## Work item
Only lines with the string "frac" matter here; gather them from the material below.
━━━━━ Data
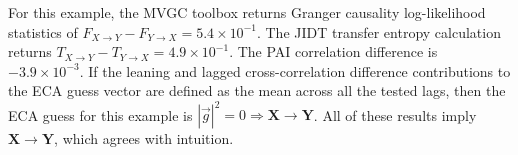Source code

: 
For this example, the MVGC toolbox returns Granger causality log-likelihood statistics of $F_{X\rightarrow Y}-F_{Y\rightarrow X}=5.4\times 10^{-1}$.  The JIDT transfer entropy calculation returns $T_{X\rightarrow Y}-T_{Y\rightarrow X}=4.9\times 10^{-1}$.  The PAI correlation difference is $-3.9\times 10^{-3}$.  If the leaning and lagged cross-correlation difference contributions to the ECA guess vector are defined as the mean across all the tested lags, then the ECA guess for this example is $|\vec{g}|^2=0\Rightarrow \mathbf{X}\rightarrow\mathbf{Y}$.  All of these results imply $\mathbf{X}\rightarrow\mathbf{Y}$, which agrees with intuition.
━━━━━━━━━━
━━━━━ Data
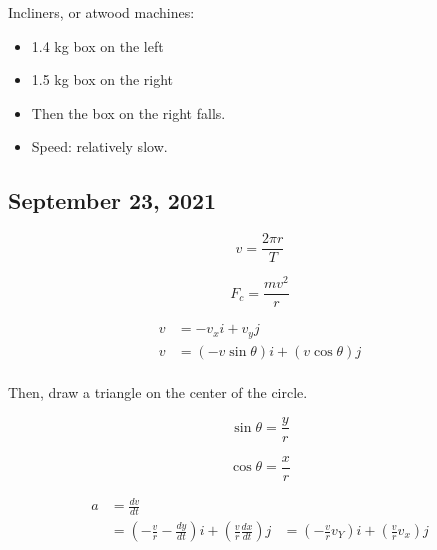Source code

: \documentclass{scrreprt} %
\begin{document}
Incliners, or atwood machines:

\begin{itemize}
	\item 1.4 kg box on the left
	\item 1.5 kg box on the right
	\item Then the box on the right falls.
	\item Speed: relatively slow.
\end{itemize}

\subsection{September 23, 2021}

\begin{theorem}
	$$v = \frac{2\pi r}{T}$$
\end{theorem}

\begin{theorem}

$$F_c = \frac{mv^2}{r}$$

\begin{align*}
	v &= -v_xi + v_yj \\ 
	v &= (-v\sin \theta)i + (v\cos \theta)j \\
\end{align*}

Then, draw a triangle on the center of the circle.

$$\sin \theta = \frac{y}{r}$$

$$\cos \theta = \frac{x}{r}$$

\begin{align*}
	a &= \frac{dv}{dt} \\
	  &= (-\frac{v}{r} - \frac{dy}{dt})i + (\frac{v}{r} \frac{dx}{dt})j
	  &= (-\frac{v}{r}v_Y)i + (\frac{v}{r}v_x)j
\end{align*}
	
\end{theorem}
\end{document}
━━━━━━━━━━
## Output below
	$$v = \frac{2\pi r}{T}$$
$$F_c = \frac{mv^2}{r}$$
$$\sin \theta = \frac{y}{r}$$
$$\cos \theta = \frac{x}{r}$$
	a &= \frac{dv}{dt} \\
	  &= (-\frac{v}{r} - \frac{dy}{dt})i + (\frac{v}{r} \frac{dx}{dt})j
	  &= (-\frac{v}{r}v_Y)i + (\frac{v}{r}v_x)j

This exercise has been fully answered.